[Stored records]

Start of Block

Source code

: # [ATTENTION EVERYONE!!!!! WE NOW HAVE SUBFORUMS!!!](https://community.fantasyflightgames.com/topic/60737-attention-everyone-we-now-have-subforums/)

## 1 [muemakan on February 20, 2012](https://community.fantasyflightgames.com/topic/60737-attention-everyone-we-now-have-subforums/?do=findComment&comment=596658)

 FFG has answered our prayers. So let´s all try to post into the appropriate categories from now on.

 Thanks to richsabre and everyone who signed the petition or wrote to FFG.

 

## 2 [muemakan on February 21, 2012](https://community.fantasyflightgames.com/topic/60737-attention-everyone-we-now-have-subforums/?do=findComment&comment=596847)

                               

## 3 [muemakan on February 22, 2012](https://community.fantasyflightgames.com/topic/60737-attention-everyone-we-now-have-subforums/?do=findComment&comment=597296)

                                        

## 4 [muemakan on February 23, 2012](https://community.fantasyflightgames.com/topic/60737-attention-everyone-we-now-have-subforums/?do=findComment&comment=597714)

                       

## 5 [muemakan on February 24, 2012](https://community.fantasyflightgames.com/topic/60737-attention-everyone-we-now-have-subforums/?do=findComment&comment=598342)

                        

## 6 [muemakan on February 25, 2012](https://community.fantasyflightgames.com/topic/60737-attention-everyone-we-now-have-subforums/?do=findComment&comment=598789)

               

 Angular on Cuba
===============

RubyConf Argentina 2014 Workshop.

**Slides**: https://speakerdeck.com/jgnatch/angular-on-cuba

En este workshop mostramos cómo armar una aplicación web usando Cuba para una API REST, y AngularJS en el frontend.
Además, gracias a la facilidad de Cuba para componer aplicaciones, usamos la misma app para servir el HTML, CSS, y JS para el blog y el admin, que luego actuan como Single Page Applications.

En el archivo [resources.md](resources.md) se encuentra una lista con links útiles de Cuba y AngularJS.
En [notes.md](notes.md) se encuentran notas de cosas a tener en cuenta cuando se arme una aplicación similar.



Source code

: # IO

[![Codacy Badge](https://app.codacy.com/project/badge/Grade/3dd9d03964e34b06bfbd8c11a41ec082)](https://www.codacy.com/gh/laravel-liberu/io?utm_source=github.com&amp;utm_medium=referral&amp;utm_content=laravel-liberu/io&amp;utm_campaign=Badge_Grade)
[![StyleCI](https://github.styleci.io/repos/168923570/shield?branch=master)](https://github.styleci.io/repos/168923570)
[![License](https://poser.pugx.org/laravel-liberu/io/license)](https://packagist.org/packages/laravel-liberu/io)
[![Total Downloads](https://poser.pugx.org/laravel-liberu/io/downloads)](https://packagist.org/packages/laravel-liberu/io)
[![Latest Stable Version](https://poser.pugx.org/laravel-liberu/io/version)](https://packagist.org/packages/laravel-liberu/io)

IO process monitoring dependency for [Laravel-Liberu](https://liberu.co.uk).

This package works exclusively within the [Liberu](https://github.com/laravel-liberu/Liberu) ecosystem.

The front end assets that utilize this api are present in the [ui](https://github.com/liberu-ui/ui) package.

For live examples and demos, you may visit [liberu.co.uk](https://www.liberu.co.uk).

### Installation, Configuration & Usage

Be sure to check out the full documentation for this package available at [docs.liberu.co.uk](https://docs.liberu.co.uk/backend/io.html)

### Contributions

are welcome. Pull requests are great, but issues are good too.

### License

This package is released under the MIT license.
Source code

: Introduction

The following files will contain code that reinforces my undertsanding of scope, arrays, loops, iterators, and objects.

End of Block

- [Aim of the task]:
Which lines in the entries above contain "comment"? Pull each of them out.

- [Solution to this task]:
## 1 [muemakan on February 20, 2012](https://community.fantasyflightgames.com/topic/60737-attention-everyone-we-now-have-subforums/?do=findComment&comment=596658)
## 2 [muemakan on February 21, 2012](https://community.fantasyflightgames.com/topic/60737-attention-everyone-we-now-have-subforums/?do=findComment&comment=596847)
## 3 [muemakan on February 22, 2012](https://community.fantasyflightgames.com/topic/60737-attention-everyone-we-now-have-subforums/?do=findComment&comment=597296)
## 4 [muemakan on February 23, 2012](https://community.fantasyflightgames.com/topic/60737-attention-everyone-we-now-have-subforums/?do=findComment&comment=597714)
## 5 [muemakan on February 24, 2012](https://community.fantasyflightgames.com/topic/60737-attention-everyone-we-now-have-subforums/?do=findComment&comment=598342)
## 6 [muemakan on February 25, 2012](https://community.fantasyflightgames.com/topic/60737-attention-everyone-we-now-have-subforums/?do=findComment&comment=598789)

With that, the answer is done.